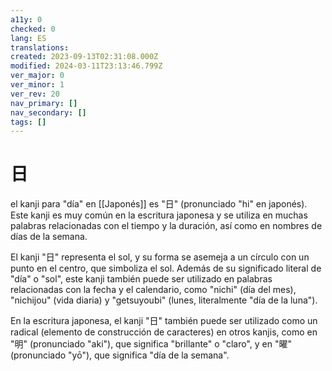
 ```yaml
---
a11y: 0
checked: 0
lang: ES
translations: 
created: 2023-09-13T02:31:08.000Z
modified: 2024-03-11T23:13:46.799Z
ver_major: 0
ver_minor: 1
ver_rev: 20
nav_primary: []
nav_secondary: []
tags: []
---
```

# 日

el kanji para "día" en [[Japonés]] es "日" (pronunciado "hi" en japonés). Este kanji es muy común en la escritura japonesa y se utiliza en muchas palabras relacionadas con el tiempo y la duración, así como en nombres de días de la semana.

El kanji "日" representa el sol, y su forma se asemeja a un círculo con un punto en el centro, que simboliza el sol. Además de su significado literal de "día" o "sol", este kanji también puede ser utilizado en palabras relacionadas con la fecha y el calendario, como "nichi" (día del mes), "nichijou" (vida diaria) y "getsuyoubi" (lunes, literalmente "día de la luna").

En la escritura japonesa, el kanji "日" también puede ser utilizado como un radical (elemento de construcción de caracteres) en otros kanjis, como en "明" (pronunciado "aki"), que significa "brillante" o "claro", y en "曜" (pronunciado "yō"), que significa "día de la semana".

- - -

**EXERCISE:**
A single number is the answer: how many lines in the records above contain the word "puede".

**WRITTEN RESPONSE:**
2